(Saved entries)
>>>

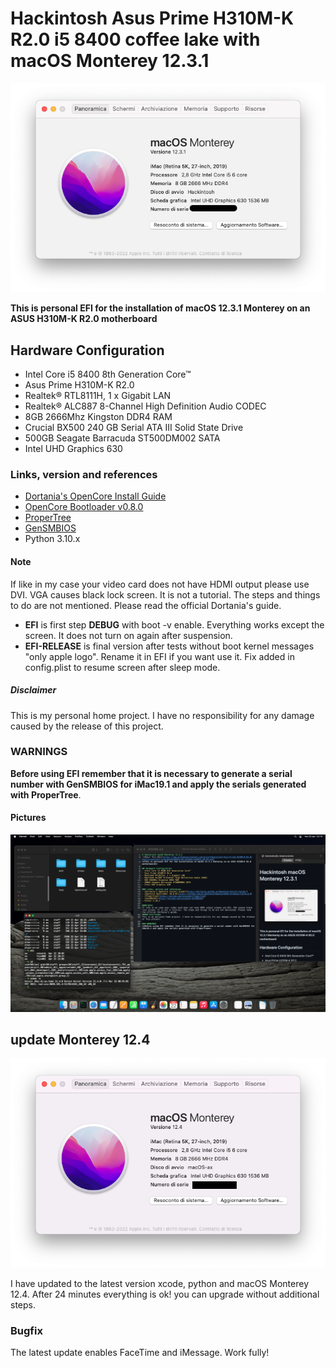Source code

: # Hackintosh Asus Prime H310M-K R2.0 i5 8400 coffee lake with macOS Monterey 12.3.1
![About This Mac](https://raw.githubusercontent.com/aicsx/Hackintosh-Asus-Prime-H310M-K-R2.0/main/screenshot/Schermata%202022-04-22%20alle%2015.38.54.png)

**This is personal EFI for the installation of macOS 12.3.1 Monterey on an ASUS H310M-K R2.0 motherboard**

## Hardware Configuration
- Intel Core i5 8400 8th Generation Core™
- Asus Prime H310M-K R2.0
- Realtek® RTL8111H, 1 x Gigabit LAN
- Realtek® ALC887 8-Channel High Definition Audio CODEC 
- 8GB 2666Mhz Kingston DDR4 RAM
- Crucial BX500 240 GB Serial ATA III Solid State Drive
- 500GB Seagate Barracuda ST500DM002 SATA 
- Intel UHD Graphics 630

### Links, version and references
- [Dortania's OpenCore Install Guide](https://dortania.github.io/OpenCore-Install-Guide/)
- [OpenCore Bootloader v0.8.0](https://github.com/acidanthera/OpenCorePkg/releases/tag/0.8.0)
- [ProperTree](https://github.com/corpnewt/ProperTree)
- [GenSMBIOS](https://github.com/corpnewt/GenSMBIOS)
- Python 3.10.x

#### Note
If like in my case your video card does not have HDMI output please use DVI. VGA causes black lock screen. It is not a tutorial. The steps and things to do are not mentioned. Please read the official Dortania's guide.
- **EFI** is first step **DEBUG** with boot -v enable. Everything works except the screen. It does not turn on again after suspension. 
- **EFI-RELEASE** is final version after tests without boot kernel messages "only apple logo". Rename it in EFI if you want use it. Fix added in config.plist to resume screen after sleep mode.    
##### Disclaimer
This is my personal home project. I have no responsibility for any damage caused by the release of this project. 
### WARNINGS
**Before using EFI remember that it is necessary to generate a serial number with GenSMBIOS for iMac19.1 and apply the serials generated with ProperTree**.
#### Pictures
![Screenshot](https://raw.githubusercontent.com/aicsx/Hackintosh-Asus-Prime-H310M-K-R2.0/main/screenshot/Schermata%202022-04-22%20alle%2022.10.01.png)

## update Monterey 12.4
![Update](https://raw.githubusercontent.com/aicsx/Hackintosh-Asus-Prime-H310M-K-R2.0/main/screenshot/Update.png)

I have updated to the latest version xcode, python and macOS Monterey 12.4. After 24 minutes everything is ok! you can upgrade without additional steps.
### Bugfix 
The latest update enables FaceTime and iMessage. Work fully!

<<<

## Problem statement:
Beginning with the line above that contains "### Links, version and references", copy each line exactly up to and including the line that contains "If like in my", and go no further.

## Result below:
### Links, version and references
- [Dortania's OpenCore Install Guide](https://dortania.github.io/OpenCore-Install-Guide/)
- [OpenCore Bootloader v0.8.0](https://github.com/acidanthera/OpenCorePkg/releases/tag/0.8.0)
- [ProperTree](https://github.com/corpnewt/ProperTree)
- [GenSMBIOS](https://github.com/corpnewt/GenSMBIOS)
- Python 3.10.x

#### Note
If like in my case your video card does not have HDMI output please use DVI. VGA causes black lock screen. It is not a tutorial. The steps and things to do are not mentioned. Please read the official Dortania's guide.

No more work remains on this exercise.